The rest of the menu offers the usual items you’re accustomed to. Not many scoot above the $10 price point. One must have fried rice, and we went for the veggie, along with a long noodle dish of Szechuan chow mein. Apparently it’s good luck to eat long noodles at the beginning of a new year.

There is the beloved ginger beef but we both agreed we needed more vegetables in our lives, thus chose the vegetables braised with bean curd.

We barely had time to remark how red the room is (it’s very red) before the spring rolls and satay beef pho were placed on our table. My gosh. The spring rolls are unreal. You might need to brace yourself. The filling is perfectly seasoned meat, and the crispy exterior has that lovely crunch and deep-fried goodness. These are what all other spring rolls in the city hope to be. I think each of us could have eaten four. Now I know why my friend picks up an order before he starts the road trip back to Calgary.

The pho was also tremendous­ly delicious. I tasted ginger, garlic, five-spice powder and loved the chopped peanut garnish. The beef was tender, and there was plenty of it. At only $8.25 for a giant bowl, I’ll gladly pick this up on nights I don’t feel like cooking. The vegetables braised with bean curd was a sleeper hit.
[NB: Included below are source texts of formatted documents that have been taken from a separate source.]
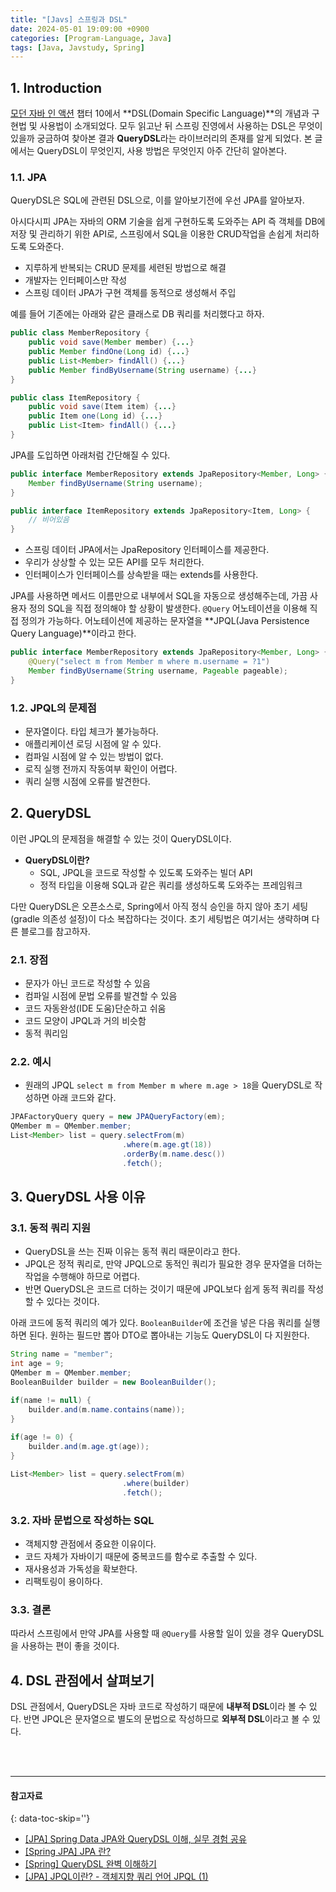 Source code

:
 ```yaml
---
title: "[Javs] 스프링과 DSL"
date: 2024-05-01 19:09:00 +0900
categories: [Program-Language, Java]
tags: [Java, Javstudy, Spring]
---
```



## 1. Introduction

[모던 자바 인 액션](https://m.yes24.com/Goods/Detail/77125987) 챕터 10에서 **DSL(Domain Specific Language)**의 개념과 구현법 및 사용법이 소개되었다. 모두 읽고난 뒤 스프링 진영에서 사용하는 DSL은 무엇이 있을까 궁금하여 찾아본 결과 **QueryDSL**라는 라이브러리의 존재를 알게 되었다. 본 글에서는 QueryDSL이 무엇인지, 사용 방법은 무엇인지 아주 간단히 알아본다.

### 1.1. JPA

QueryDSL은 SQL에 관련된 DSL으로, 이를 알아보기전에 우선 JPA를 알아보자. 

아시다시피 JPA는 자바의 ORM 기술을 쉽게 구현하도록 도와주는 API 즉 객체를 DB에 저장 및 관리하기 위한 API로, 스프링에서 SQL을 이용한 CRUD작업을 손쉽게 처리하도록 도와준다.

- 지루하게 반복되는 CRUD 문제를 세련된 방법으로 해결
- 개발자는 인터페이스만 작성
- 스프링 데이터 JPA가 구현 객체를 동적으로 생성해서 주입

예를 들어 기존에는 아래와 같은 클래스로 DB 쿼리를 처리했다고 하자.

```java
public class MemberRepository {
    public void save(Member member) {...}
    public Member findOne(Long id) {...}
    public List<Member> findAll() {...}
    public Member findByUsername(String username) {...}
}

public class ItemRepository {
    public void save(Item item) {...}
    public Item one(Long id) {...}
    public List<Item> findAll() {...}
}
```

JPA를 도입하면 아래처럼 간단해질 수 있다.

```java
public interface MemberRepository extends JpaRepository<Member, Long> {
    Member findByUsername(String username);
}

public interface ItemRepository extends JpaRepository<Item, Long> {
    // 비어있음
}
```

- 스프링 데이터 JPA에서는 JpaRepository 인터페이스를 제공한다.
- 우리가 상상할 수 있는 모든 API를 모두 처리한다.
- 인터페이스가 인터페이스를 상속받을 때는 extends를 사용한다.

JPA를 사용하면 메서드 이름만으로 내부에서 SQL을 자동으로 생성해주는데, 가끔 사용자 정의 SQL을 직접 정의해야 할 상황이 발생한다. `@Query` 어노테이션을 이용해 직접 정의가 가능하다. 어노테이션에 제공하는 문자열을 **JPQL(Java Persistence Query Language)**이라고 한다.

```java
public interface MemberRepository extends JpaRepository<Member, Long> {
    @Query("select m from Member m where m.username = ?1")
    Member findByUsername(String username, Pageable pageable);
}
```

### 1.2. JPQL의 문제점

- 문자열이다. 타입 체크가 불가능하다.
- 애플리케이션 로딩 시점에 알 수 있다.
- 컴파일 시점에 알 수 있는 방법이 없다.
- 로직 실행 전까지 작동여부 확인이 어렵다.
- 쿼리 실행 시점에 오류를 발견한다.



## 2. QueryDSL

이런 JPQL의 문제점을 해결할 수 있는 것이 QueryDSL이다. 

- **QueryDSL이란?**
  - SQL, JPQL을 코드로 작성할 수 있도록 도와주는 빌더 API
  - 정적 타입을 이용해 SQL과 같은 쿼리를 생성하도록 도와주는 프레임워크

다만 QueryDSL은 오픈소스로, Spring에서 아직 정식 승인을 하지 않아 초기 세팅(gradle 의존성 설정)이 다소 복잡하다는 것이다. 초기 세팅법은 여기서는 생략하며 다른 블로그를 참고하자.

### 2.1. 장점

- 문자가 아닌 코드로 작성할 수 있음
- 컴파일 시점에 문법 오류를 발견할 수 있음
- 코드 자동완성(IDE 도움)단순하고 쉬움
- 코드 모양이 JPQL과 거의 비슷함
- 동적 쿼리임

### 2.2. 예시

- 원래의 JPQL `select m from Member m where m.age > 18`을 QueryDSL로 작성하면 아래 코드와 같다.

```java
JPAFactoryQuery query = new JPAQueryFactory(em);
QMember m = QMember.member;
​List<Member> list = query.selectFrom(m)
                         .where(m.age.gt(18))
                         .orderBy(m.name.desc())
                         .fetch();
```



## 3. QueryDSL 사용 이유

### 3.1. 동적 쿼리 지원

- QueryDSL을 쓰는 진짜 이유는 동적 쿼리 때문이라고 한다.
- JPQL은 정적 쿼리로, 만약 JPQL으로 동적인 쿼리가 필요한 경우 문자열을 더하는 작업을 수행해야 하므로 어렵다.
- 반면 QueryDSL은 코드르 더하는 것이기 때문에 JPQL보다 쉽게 동적 쿼리를 작성할 수 있다는 것이다.

아래 코드에 동적 쿼리의 예가 있다. `BooleanBuilder`에 조건을 넣은 다음 쿼리를 실행하면 된다. 원하는 필드만 뽑아 DTO로 뽑아내는 기능도 QueryDSL이 다 지원한다.

```java
String name = "member";
int age = 9;
​QMember m = QMember.member;
​BooleanBuilder builder = new BooleanBuilder();

if(name != null) {
    builder.and(m.name.contains(name));
}
  
if(age != 0) {
    builder.and(m.age.gt(age));
}

​List<Member> list = query.selectFrom(m)
                         .where(builder)
                         .fetch();
```

### 3.2. 자바 문법으로 작성하는 SQL

- 객체지향 관점에서 중요한 이유이다.
- 코드 자체가 자바이기 때문에 중복코드를 함수로 추출할 수 있다.
- 재사용성과 가독성을 확보한다.
- 리팩토링이 용이하다.

### 3.3. 결론

따라서 스프링에서 만약 JPA를 사용할 때 `@Query`를 사용할 일이 있을 경우 QueryDSL을 사용하는 편이 좋을 것이다.



## 4. DSL 관점에서 살펴보기

DSL 관점에서, QueryDSL은 자바 코드로 작성하기 때문에 **내부적 DSL**이라 볼 수 있다. 반면 JPQL은 문자열으로 별도의 문법으로 작성하므로 **외부적 DSL**이라고 볼 수 있다. 

<br><br>

---

#### **참고자료**
{: data-toc-skip=''}

- [[JPA] Spring Data JPA와 QueryDSL 이해, 실무 경험 공유](https://ict-nroo.tistory.com/117)
- [[Spring JPA] JPA 란?](https://dbjh.tistory.com/77)
- [[Spring] QueryDSL 완벽 이해하기](https://velog.io/@jkijki12/Spring-QueryDSL-%EC%99%84%EB%B2%BD-%EC%9D%B4%ED%95%B4%ED%95%98%EA%B8%B0)
- [[JPA] JPQL이란? - 객체지향 쿼리 언어 JPQL (1)](https://ittrue.tistory.com/270)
The Szechuan chow mein long noodle dish was tasty, with plenty of meat and vegetables, but like the veggie fried rice, it was a tad on the bland side and I likely would order something else on my next trip. Ginger beef, I’m looking at you. All of this food came to just over $40 and would have fed four of us instead of two. My only regret is that I didn’t take an order of spring rolls along for the road.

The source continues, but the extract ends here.